Help us stress test Streamlit’s latest caching update

Hey Community :wave:,

When building Streamlit apps, it’s always a good idea to wrap inside an @st.cache all expensive computations and slow data fetches. But as well as st.cache works, in many cases we also recognize that it fails when encountering certain objects like Tensorflow sessions, SpaCy objects, Lock objects, and so on.

So over the past months we started slowly releasing several improvements to how st.cache works. These improvements fall into 3 categories:

  1. Improvements to the caching logic. For example, we now support caching custom classes out of the box, we have better support for tuples, etc.

  2. Improvements to error messages and accompanying documentation.

  3. A new keyword argument called hash_funcs which allows you to customize the behavior of st.cache for your specific use case. In particular, if you ever encountered an object that st.cache couldn’t handle, hash_funcs now allows you to fix that yourself!

You can find out more about all these changes in our docs:

We’re super excited to release all these changes, but also realize they’re all still very new, and full of rough edges! So we would love some help tracking down issues so we can solve them ASAP.

If you encounter any problems with the latest st.cache updates, please post to this thread. Specifically whenever you see the warning “Cannot hash object of type _______” let us know the name of that object, and provide a short code snippet if possible.

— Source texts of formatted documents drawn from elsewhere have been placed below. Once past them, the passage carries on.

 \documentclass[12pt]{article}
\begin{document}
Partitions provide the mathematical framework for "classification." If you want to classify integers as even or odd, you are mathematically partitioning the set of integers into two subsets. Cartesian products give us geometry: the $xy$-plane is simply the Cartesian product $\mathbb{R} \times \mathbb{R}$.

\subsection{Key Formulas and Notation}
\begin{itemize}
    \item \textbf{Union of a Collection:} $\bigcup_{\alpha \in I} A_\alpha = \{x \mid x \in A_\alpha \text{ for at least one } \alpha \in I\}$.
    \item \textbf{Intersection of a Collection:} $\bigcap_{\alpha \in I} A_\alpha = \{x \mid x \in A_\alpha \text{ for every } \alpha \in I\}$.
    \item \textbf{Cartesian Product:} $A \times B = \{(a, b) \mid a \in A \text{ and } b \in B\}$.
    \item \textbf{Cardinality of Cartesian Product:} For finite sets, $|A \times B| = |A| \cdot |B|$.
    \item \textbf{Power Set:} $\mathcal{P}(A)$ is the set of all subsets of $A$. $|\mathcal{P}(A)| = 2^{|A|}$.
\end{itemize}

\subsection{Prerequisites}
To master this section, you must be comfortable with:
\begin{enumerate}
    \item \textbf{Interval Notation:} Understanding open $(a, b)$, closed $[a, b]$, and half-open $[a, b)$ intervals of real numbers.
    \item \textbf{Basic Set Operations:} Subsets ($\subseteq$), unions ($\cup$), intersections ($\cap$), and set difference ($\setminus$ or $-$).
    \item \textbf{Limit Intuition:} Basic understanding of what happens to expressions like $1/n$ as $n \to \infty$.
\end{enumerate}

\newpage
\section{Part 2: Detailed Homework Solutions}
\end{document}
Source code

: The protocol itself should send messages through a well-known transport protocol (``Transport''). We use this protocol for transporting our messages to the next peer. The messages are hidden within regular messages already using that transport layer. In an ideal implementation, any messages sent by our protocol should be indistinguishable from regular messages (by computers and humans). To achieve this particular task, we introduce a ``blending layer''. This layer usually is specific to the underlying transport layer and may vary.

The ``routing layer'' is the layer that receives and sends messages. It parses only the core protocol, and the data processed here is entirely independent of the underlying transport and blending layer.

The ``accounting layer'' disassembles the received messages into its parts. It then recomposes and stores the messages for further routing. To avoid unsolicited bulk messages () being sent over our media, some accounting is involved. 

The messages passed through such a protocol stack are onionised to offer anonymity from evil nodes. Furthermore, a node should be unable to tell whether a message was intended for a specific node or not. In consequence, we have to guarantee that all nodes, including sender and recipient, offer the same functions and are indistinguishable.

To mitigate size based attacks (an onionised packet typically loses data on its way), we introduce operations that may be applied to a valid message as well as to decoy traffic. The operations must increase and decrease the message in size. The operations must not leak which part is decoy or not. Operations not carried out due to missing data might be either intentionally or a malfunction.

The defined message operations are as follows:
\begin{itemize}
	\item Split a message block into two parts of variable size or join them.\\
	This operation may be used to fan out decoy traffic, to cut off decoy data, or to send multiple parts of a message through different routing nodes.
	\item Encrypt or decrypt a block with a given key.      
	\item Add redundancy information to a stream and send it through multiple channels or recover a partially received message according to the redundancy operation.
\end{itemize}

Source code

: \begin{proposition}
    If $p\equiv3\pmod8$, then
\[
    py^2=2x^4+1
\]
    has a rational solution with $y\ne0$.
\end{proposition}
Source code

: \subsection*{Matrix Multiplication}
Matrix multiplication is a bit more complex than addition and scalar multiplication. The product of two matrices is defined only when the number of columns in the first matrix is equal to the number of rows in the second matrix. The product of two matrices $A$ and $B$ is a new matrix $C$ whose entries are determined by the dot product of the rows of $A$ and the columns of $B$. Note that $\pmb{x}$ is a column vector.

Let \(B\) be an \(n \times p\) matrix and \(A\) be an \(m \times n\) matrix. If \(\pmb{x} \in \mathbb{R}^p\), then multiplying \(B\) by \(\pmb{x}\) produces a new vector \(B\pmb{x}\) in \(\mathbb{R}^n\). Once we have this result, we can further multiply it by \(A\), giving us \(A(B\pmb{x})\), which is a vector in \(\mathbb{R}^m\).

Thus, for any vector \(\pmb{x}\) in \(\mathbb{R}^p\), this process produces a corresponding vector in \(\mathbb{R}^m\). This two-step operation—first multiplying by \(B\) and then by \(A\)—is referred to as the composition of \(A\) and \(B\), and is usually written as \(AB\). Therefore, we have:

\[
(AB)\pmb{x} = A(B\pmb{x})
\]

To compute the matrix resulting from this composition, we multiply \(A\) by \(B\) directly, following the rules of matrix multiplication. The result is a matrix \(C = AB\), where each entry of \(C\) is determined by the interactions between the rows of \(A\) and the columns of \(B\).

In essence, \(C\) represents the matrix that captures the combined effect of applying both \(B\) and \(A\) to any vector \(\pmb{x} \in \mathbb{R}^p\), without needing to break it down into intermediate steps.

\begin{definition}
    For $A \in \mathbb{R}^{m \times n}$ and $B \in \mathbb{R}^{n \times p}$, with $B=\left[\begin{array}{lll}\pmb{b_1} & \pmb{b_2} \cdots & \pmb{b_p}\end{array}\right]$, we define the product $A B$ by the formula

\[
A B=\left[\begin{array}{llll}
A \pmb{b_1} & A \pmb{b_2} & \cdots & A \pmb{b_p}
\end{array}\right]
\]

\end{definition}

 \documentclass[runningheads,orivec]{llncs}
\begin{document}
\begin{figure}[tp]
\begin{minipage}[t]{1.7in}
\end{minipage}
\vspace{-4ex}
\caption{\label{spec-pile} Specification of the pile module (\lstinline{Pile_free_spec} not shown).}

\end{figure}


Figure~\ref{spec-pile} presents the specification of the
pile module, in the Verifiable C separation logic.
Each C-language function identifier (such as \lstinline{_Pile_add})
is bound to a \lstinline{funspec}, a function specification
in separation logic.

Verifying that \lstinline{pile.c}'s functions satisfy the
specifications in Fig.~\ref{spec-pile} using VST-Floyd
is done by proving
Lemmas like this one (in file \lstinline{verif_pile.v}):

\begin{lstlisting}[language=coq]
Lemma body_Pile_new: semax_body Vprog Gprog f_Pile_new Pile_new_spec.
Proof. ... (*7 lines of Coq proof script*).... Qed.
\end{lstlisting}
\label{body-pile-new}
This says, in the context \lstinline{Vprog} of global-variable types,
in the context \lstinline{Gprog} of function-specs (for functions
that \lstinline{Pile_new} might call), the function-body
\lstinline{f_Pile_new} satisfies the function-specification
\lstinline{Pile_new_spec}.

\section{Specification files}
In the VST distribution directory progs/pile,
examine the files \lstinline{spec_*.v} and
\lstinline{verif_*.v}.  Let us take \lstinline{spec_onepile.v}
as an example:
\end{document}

Thank you for your help in making Streamlit better, and we also welcome any other feedback or ideas you have on caching!

5 Likes

I’ll start!

I’m having an issue with caching a loaded tensorflow hub model. I get an UnhashableType error on the type ‘google.protobuf.pyext._message.RepeatedScalarContainer’. The error suggest using hash_funcs but I can’t access that type so it doesn’t work. I tried wrapping the model in a custom object and forcing the ‘id’ as hashing function, but this doesn’t work either.

I don’t really know if I’m forgetting something obvious or not. Code sample below:

@st.cache
def get_model():
    return hub.load("https://tfhub.dev/google/universal-sentence-encoder-multilingual-large/3")

And the error I get is:

UnhashableType: Cannot hash object of type google.protobuf.pyext._message.RepeatedScalarContainer

Thanks in advance and keep up the good work!

1 Like

Hi @Snertie – Can you tell me what happens when you do something like this:

from google.protobuf.pyext._message import RepeatedScalarContainer 

[...your code...]  

@st.cache(hash_funcs={RepeatedScalarContainer: id})
def get_model():
    return hub.load("https://tfhub.dev/google/universal-sentence-encoder-multilingual-large/3")

?

1 Like

Thanks @nthmost!

I had conflicting packages that wouldn’t let me import the RepeatedScalarContainer but that’s fixed now! Although I now get another error:

UnhashableType: Cannot hash object of type _thread.RLock

FYI the type of the loaded model (which I apparently can’t reach) is returned as:
tensorflow.python.saved_model.load.Loader._recreate_base_user_object.<locals>._UserObject

I resolved the issue using allow_output_mutation=True.
Thanks for the help!

2 Likes

Hi, here is another one:

Cannot hash object of type CompiledFFI

It happens when trying to create a connection to a Snowflake database. I provide the code below for exhausitivity but I’m not sure it really helps, since the CompiledFFI class is not Snowflake-specific. Thing is I don’t even know where to find this class to implement a custom hash_func… And it is quite annoying cause I do need to cache the results of database queries.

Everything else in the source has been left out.